Here's the deal: I would be on an editorial board with three other women and we would be putting out nine different hair magazines. The reason I couldn't find anything on Hair and Beauty magazine is because that's not what it's called. Their main book is Celebrity Hairstyles, which I've seen in every salon I've ever been in. But they also have eight or so other magazines all about hair.
Me and the three other women would do everything: think of the ideas, get pictures, write everything, etc. I think this is great. I would love the opportunity to do all that. I'd really be able to let my creativity flow.
Now, again, the woman was very nice, but very hard to read. She was very direct and to the point, and I didn't really have a whole lot of time to say much. She said a few times that I was fresh out of college, but she also said that this is a great place to learn and grow, so I'm not sure if being fresh out of college is a good or bad thing.
Also, she surprised me with a copy edit test and a writing test right there on the spot. Now, I was on literally half an hour of sleep. I'm not exaggerating. I worked Monday night till 2 a.m. and had to start getting ready at 4 a.m., and of course I couldn't sleep. So it was all I could do to make sure my own sentences made sense, let alone edit someone else's. I missed two words I should've gotten on the copy test, but I got everything else including subject-verb agreement. I'm not sure how I did on the writing test, she didn't read it while I was there. But she said she liked my hair color and we talked about that for a few minutes, so that's a good sign, right?
The next step would be to go back and meet with the Editor in Chief. They're looking to hire right away and will call me on Monday to let me know if I've made the cut. The pay is much less than I expected, and I would have to get a second job if I got it.

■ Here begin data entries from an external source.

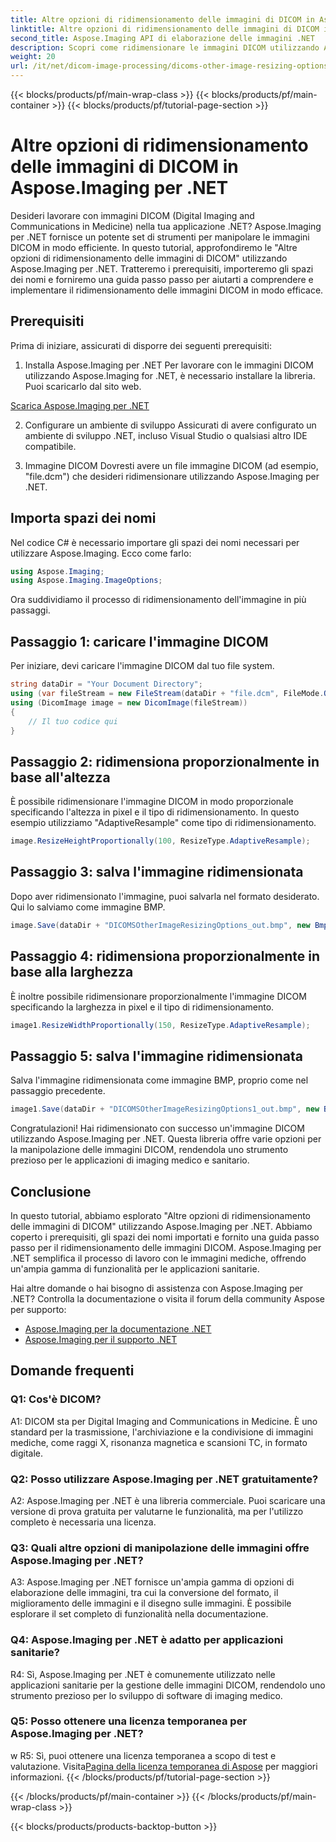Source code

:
 ```yaml
---
title: Altre opzioni di ridimensionamento delle immagini di DICOM in Aspose.Imaging per .NET
linktitle: Altre opzioni di ridimensionamento delle immagini di DICOM in Aspose.Imaging per .NET
second_title: Aspose.Imaging API di elaborazione delle immagini .NET
description: Scopri come ridimensionare le immagini DICOM utilizzando Aspose.Imaging per .NET. Una guida passo passo per una manipolazione efficiente delle immagini mediche.
weight: 20
url: /it/net/dicom-image-processing/dicoms-other-image-resizing-options/
---
```


{{< blocks/products/pf/main-wrap-class >}}
{{< blocks/products/pf/main-container >}}
{{< blocks/products/pf/tutorial-page-section >}}

# Altre opzioni di ridimensionamento delle immagini di DICOM in Aspose.Imaging per .NET

Desideri lavorare con immagini DICOM (Digital Imaging and Communications in Medicine) nella tua applicazione .NET? Aspose.Imaging per .NET fornisce un potente set di strumenti per manipolare le immagini DICOM in modo efficiente. In questo tutorial, approfondiremo le "Altre opzioni di ridimensionamento delle immagini di DICOM" utilizzando Aspose.Imaging per .NET. Tratteremo i prerequisiti, importeremo gli spazi dei nomi e forniremo una guida passo passo per aiutarti a comprendere e implementare il ridimensionamento delle immagini DICOM in modo efficace.

## Prerequisiti

Prima di iniziare, assicurati di disporre dei seguenti prerequisiti:

1. Installa Aspose.Imaging per .NET
Per lavorare con le immagini DICOM utilizzando Aspose.Imaging for .NET, è necessario installare la libreria. Puoi scaricarlo dal sito web.

[Scarica Aspose.Imaging per .NET](https://releases.aspose.com/imaging/net/)

2. Configurare un ambiente di sviluppo
Assicurati di avere configurato un ambiente di sviluppo .NET, incluso Visual Studio o qualsiasi altro IDE compatibile.

3. Immagine DICOM
Dovresti avere un file immagine DICOM (ad esempio, "file.dcm") che desideri ridimensionare utilizzando Aspose.Imaging per .NET.

## Importa spazi dei nomi

Nel codice C# è necessario importare gli spazi dei nomi necessari per utilizzare Aspose.Imaging. Ecco come farlo:

```csharp
using Aspose.Imaging;
using Aspose.Imaging.ImageOptions;
```

Ora suddividiamo il processo di ridimensionamento dell'immagine in più passaggi.

## Passaggio 1: caricare l'immagine DICOM
Per iniziare, devi caricare l'immagine DICOM dal tuo file system.

```csharp
string dataDir = "Your Document Directory";
using (var fileStream = new FileStream(dataDir + "file.dcm", FileMode.Open, FileAccess.Read))
using (DicomImage image = new DicomImage(fileStream))
{
    // Il tuo codice qui
}
```

## Passaggio 2: ridimensiona proporzionalmente in base all'altezza
È possibile ridimensionare l'immagine DICOM in modo proporzionale specificando l'altezza in pixel e il tipo di ridimensionamento. In questo esempio utilizziamo "AdaptiveResample" come tipo di ridimensionamento.

```csharp
image.ResizeHeightProportionally(100, ResizeType.AdaptiveResample);
```

## Passaggio 3: salva l'immagine ridimensionata
Dopo aver ridimensionato l'immagine, puoi salvarla nel formato desiderato. Qui lo salviamo come immagine BMP.

```csharp
image.Save(dataDir + "DICOMSOtherImageResizingOptions_out.bmp", new BmpOptions());
```

## Passaggio 4: ridimensiona proporzionalmente in base alla larghezza
È inoltre possibile ridimensionare proporzionalmente l'immagine DICOM specificando la larghezza in pixel e il tipo di ridimensionamento.

```csharp
image1.ResizeWidthProportionally(150, ResizeType.AdaptiveResample);
```

## Passaggio 5: salva l'immagine ridimensionata
Salva l'immagine ridimensionata come immagine BMP, proprio come nel passaggio precedente.

```csharp
image1.Save(dataDir + "DICOMSOtherImageResizingOptions1_out.bmp", new BmpOptions());
```

Congratulazioni! Hai ridimensionato con successo un'immagine DICOM utilizzando Aspose.Imaging per .NET. Questa libreria offre varie opzioni per la manipolazione delle immagini DICOM, rendendola uno strumento prezioso per le applicazioni di imaging medico e sanitario.

## Conclusione

In questo tutorial, abbiamo esplorato "Altre opzioni di ridimensionamento delle immagini di DICOM" utilizzando Aspose.Imaging per .NET. Abbiamo coperto i prerequisiti, gli spazi dei nomi importati e fornito una guida passo passo per il ridimensionamento delle immagini DICOM. Aspose.Imaging per .NET semplifica il processo di lavoro con le immagini mediche, offrendo un'ampia gamma di funzionalità per le applicazioni sanitarie.

Hai altre domande o hai bisogno di assistenza con Aspose.Imaging per .NET? Controlla la documentazione o visita il forum della community Aspose per supporto:

- [Aspose.Imaging per la documentazione .NET](https://reference.aspose.com/imaging/net/)
- [Aspose.Imaging per il supporto .NET](https://forum.aspose.com/)

## Domande frequenti

### Q1: Cos'è DICOM?

A1: DICOM sta per Digital Imaging and Communications in Medicine. È uno standard per la trasmissione, l'archiviazione e la condivisione di immagini mediche, come raggi X, risonanza magnetica e scansioni TC, in formato digitale.

### Q2: Posso utilizzare Aspose.Imaging per .NET gratuitamente?

A2: Aspose.Imaging per .NET è una libreria commerciale. Puoi scaricare una versione di prova gratuita per valutarne le funzionalità, ma per l'utilizzo completo è necessaria una licenza.

### Q3: Quali altre opzioni di manipolazione delle immagini offre Aspose.Imaging per .NET?

A3: Aspose.Imaging per .NET fornisce un'ampia gamma di opzioni di elaborazione delle immagini, tra cui la conversione del formato, il miglioramento delle immagini e il disegno sulle immagini. È possibile esplorare il set completo di funzionalità nella documentazione.

### Q4: Aspose.Imaging per .NET è adatto per applicazioni sanitarie?

R4: Sì, Aspose.Imaging per .NET è comunemente utilizzato nelle applicazioni sanitarie per la gestione delle immagini DICOM, rendendolo uno strumento prezioso per lo sviluppo di software di imaging medico.

### Q5: Posso ottenere una licenza temporanea per Aspose.Imaging per .NET?
w
 R5: Sì, puoi ottenere una licenza temporanea a scopo di test e valutazione. Visita[Pagina della licenza temporanea di Aspose](https://purchase.aspose.com/temporary-license/) per maggiori informazioni.
{{< /blocks/products/pf/tutorial-page-section >}}

{{< /blocks/products/pf/main-container >}}
{{< /blocks/products/pf/main-wrap-class >}}

{{< blocks/products/products-backtop-button >}}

It's a great opportunity. Something like this almost never comes along, especially nowadays. I'd be responsible for multiple magazines and I would have a lot of input in everything.
But I'm also not going to be crushed if I don't get it. I really like the idea of spending the holidays with my family and moving up when I'm more financially secure. It was the first interview and a good learning experience, and a day in New York.

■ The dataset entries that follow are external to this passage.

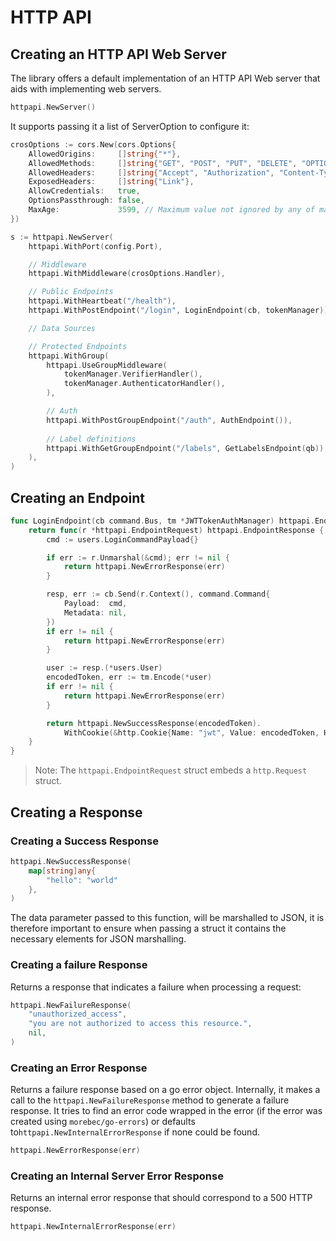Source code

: # HTTP API

## Creating an HTTP API Web Server
The library offers a default implementation of an HTTP API Web server that aids with implementing
web servers.

```go
httpapi.NewServer()
```

It supports passing it a list of ServerOption to configure it:

```go
crosOptions := cors.New(cors.Options{
    AllowedOrigins:     []string{"*"},
    AllowedMethods:     []string{"GET", "POST", "PUT", "DELETE", "OPTIONS"},
    AllowedHeaders:     []string{"Accept", "Authorization", "Content-Type", "X-CSRF-Token"},
    ExposedHeaders:     []string{"Link"},
    AllowCredentials:   true,
    OptionsPassthrough: false,
    MaxAge:             3599, // Maximum value not ignored by any of major browsers
})

s := httpapi.NewServer(
    httpapi.WithPort(config.Port),

    // Middleware
    httpapi.WithMiddleware(crosOptions.Handler),

    // Public Endpoints
    httpapi.WithHeartbeat("/health"),
    httpapi.WithPostEndpoint("/login", LoginEndpoint(cb, tokenManager)),

    // Data Sources

    // Protected Endpoints
    httpapi.WithGroup(
        httpapi.UseGroupMiddleware(
            tokenManager.VerifierHandler(),
            tokenManager.AuthenticatorHandler(),
        ),

        // Auth
        httpapi.WithPostGroupEndpoint("/auth", AuthEndpoint()),
		
        // Label definitions
        httpapi.WithGetGroupEndpoint("/labels", GetLabelsEndpoint(qb)),
    ),
)
```

## Creating an Endpoint
```go
func LoginEndpoint(cb command.Bus, tm *JWTTokenAuthManager) httpapi.EndpointFunc {
	return func(r *httpapi.EndpointRequest) httpapi.EndpointResponse {
		cmd := users.LoginCommandPayload{}

		if err := r.Unmarshal(&cmd); err != nil {
			return httpapi.NewErrorResponse(err)
		}

		resp, err := cb.Send(r.Context(), command.Command{
			Payload:  cmd,
			Metadata: nil,
		})
		if err != nil {
			return httpapi.NewErrorResponse(err)
		}

		user := resp.(*users.User)
		encodedToken, err := tm.Encode(*user)
		if err != nil {
			return httpapi.NewErrorResponse(err)
		}

		return httpapi.NewSuccessResponse(encodedToken).
			WithCookie(&http.Cookie{Name: "jwt", Value: encodedToken, HttpOnly: true})
	}
}
```

> Note: The `httpapi.EndpointRequest` struct embeds a `http.Request` struct.

## Creating a Response

### Creating a Success Response
```go
httpapi.NewSuccessResponse(
	map[string]any{
		"hello": "world"
    }, 
)
```
The data parameter passed to this function, will be marshalled to JSON, it is therefore important
to ensure when passing a struct it contains the necessary elements for JSON marshalling.


### Creating a failure Response
Returns a response that indicates a failure when processing a request:
```go
httpapi.NewFailureResponse(
	"unauthorized_access", 
	"you are not authorized to access this resource.",
	nil, 
)
```


### Creating an Error Response
Returns a failure response based on a go error object. Internally, it makes a call to the
`httpapi.NewFailureResponse` method to generate a failure response. It tries to find
an error code wrapped in the error (if the error was created using `morebec/go-errors`) 
or defaults to`httpapi.NewInternalErrorResponse` if none could be found.

```go
httpapi.NewErrorResponse(err)
```


### Creating an Internal Server Error Response
Returns an internal error response that should correspond to a 500 HTTP response.
```go
httpapi.NewInternalErrorResponse(err)
```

So what did I learn? 1. Don't schedule an interview the day after I have to work.
2. Wear socks. Trying to be fashionable, I wore shoes that weren't supposed to be worn with socks, and I paid for it.
3. Dress warm. It was a cool 36 degrees when I got off the plane at 10:30 and it was down to 27 by the time I left. I wore a heavy jacket and scarf, but the lower half of me wasn't nearly as warm.

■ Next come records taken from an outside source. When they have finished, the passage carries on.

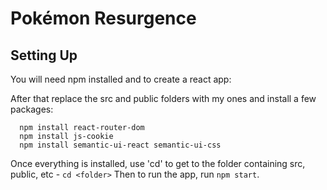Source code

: # Pokémon Resurgence

## Setting Up

  You will need npm installed and to create a react app:  
  
  After that replace the src and public folders with my ones and install a few packages:
  ```
    npm install react-router-dom
    npm install js-cookie
    npm install semantic-ui-react semantic-ui-css
  ```
  
  Once everything is installed, use 'cd' to get to the folder containing src, public, etc - `cd <folder>`
  Then to run the app, run `npm start`.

4. Be ready for a copy test and writing test right there.
I didn't do a whole lot with the rest of the day. The interview ended around 2:30 and my flight didn't leave till 8:30, so I had some time. But I didn't want to spend any more money than I had to on cabs or trains. So I just went to Times Square which was right around the corner. The office is right by the Flatiron Building, which is very close to where I interned during Fashion Week. I had a bite to eat at ESPN Zone and then just went back to the airport, because I could barely keep my head up. But I bought some pashminas!
It was a whirlwind day. Out the door by 5:30 a.m. and back by 12 a.m. Whatever happens is meant to happen, and I'll be happy with whatever is decided.